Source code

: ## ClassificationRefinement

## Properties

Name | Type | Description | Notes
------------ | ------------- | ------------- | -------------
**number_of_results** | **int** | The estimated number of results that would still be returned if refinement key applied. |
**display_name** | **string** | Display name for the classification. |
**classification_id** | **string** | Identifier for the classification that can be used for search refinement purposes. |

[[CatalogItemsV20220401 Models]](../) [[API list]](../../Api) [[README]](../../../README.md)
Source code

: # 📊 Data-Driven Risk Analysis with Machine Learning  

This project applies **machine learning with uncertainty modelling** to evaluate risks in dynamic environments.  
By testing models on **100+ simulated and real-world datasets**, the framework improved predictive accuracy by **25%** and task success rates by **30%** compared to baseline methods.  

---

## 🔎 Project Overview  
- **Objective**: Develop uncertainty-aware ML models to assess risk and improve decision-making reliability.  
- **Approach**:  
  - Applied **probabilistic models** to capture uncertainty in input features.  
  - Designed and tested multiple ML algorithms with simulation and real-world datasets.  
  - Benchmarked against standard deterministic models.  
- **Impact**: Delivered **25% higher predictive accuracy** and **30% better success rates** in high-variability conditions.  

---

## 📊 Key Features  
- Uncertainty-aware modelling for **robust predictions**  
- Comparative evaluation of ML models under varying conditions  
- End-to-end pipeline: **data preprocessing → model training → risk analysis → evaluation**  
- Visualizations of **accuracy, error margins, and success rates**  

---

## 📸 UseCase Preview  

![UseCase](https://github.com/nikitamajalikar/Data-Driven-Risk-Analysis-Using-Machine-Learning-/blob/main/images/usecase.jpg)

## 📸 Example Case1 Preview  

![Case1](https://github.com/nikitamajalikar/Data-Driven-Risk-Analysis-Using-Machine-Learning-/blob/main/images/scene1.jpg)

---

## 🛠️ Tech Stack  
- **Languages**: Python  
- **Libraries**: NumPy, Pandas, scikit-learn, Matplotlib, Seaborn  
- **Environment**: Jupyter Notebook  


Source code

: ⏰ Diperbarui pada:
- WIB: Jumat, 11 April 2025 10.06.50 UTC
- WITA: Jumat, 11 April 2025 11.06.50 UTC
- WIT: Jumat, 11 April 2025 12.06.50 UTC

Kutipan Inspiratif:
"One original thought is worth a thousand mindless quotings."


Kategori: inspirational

● About this task
Considering only the material above, set down every line from the one with "Name | Type | Description | Notes" to the one with "This project applies", inclusive, exactly as written.

● Result of the exercise
Name | Type | Description | Notes
------------ | ------------- | ------------- | -------------
**number_of_results** | **int** | The estimated number of results that would still be returned if refinement key applied. |
**display_name** | **string** | Display name for the classification. |
**classification_id** | **string** | Identifier for the classification that can be used for search refinement purposes. |

[[CatalogItemsV20220401 Models]](../) [[API list]](../../Api) [[README]](../../../README.md)
Source code

: # 📊 Data-Driven Risk Analysis with Machine Learning  

This project applies **machine learning with uncertainty modelling** to evaluate risks in dynamic environments.  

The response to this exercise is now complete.